> _WORK ITEM_
Check each line of the records below and collect those holding "condicionales".

> _Dataset items_

-- -- --

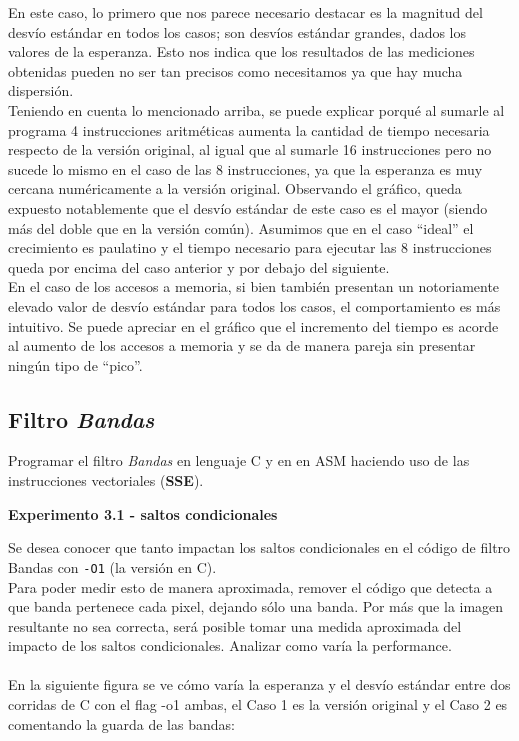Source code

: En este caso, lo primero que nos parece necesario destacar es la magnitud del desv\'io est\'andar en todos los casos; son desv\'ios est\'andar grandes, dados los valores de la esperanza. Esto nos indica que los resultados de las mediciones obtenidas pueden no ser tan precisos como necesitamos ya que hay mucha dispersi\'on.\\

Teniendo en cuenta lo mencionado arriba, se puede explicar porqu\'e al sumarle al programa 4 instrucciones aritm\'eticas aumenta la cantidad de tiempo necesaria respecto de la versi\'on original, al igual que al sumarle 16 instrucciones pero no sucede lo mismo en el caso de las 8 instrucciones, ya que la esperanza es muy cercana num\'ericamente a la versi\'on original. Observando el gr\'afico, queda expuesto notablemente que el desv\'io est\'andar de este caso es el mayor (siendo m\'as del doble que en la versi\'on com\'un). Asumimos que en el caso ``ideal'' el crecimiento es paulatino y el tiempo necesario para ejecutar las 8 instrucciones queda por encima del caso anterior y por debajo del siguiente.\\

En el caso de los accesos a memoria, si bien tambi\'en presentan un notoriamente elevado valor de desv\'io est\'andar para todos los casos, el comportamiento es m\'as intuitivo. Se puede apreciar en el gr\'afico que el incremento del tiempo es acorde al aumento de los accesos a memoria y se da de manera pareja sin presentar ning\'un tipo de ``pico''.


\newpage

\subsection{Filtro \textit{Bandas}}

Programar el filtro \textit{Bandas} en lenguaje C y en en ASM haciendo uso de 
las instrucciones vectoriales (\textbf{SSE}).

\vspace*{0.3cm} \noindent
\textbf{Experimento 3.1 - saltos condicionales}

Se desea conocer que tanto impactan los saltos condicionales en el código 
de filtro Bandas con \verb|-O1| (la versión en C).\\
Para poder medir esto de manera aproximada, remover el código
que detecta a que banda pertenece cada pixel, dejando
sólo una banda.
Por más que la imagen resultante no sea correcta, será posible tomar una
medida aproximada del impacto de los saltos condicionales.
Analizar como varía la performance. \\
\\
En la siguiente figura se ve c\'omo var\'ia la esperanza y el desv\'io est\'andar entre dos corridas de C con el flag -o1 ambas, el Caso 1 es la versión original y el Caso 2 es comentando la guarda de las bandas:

-- -- --

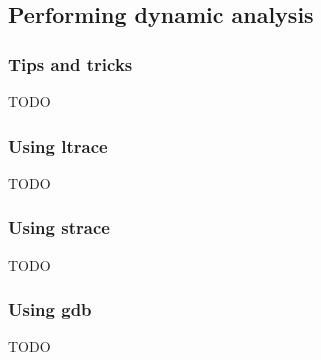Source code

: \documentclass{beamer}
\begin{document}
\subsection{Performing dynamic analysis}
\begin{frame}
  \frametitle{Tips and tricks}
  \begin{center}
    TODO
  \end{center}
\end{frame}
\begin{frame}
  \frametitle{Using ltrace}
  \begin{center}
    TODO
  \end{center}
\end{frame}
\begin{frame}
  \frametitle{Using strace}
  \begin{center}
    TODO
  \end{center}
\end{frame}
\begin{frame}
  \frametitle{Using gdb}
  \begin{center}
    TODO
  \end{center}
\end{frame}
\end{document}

-- -- --

> _SOLUTION FOR THIS PROBLEM_
\textbf{Experimento 3.1 - saltos condicionales}
Se desea conocer que tanto impactan los saltos condicionales en el código 
medida aproximada del impacto de los saltos condicionales.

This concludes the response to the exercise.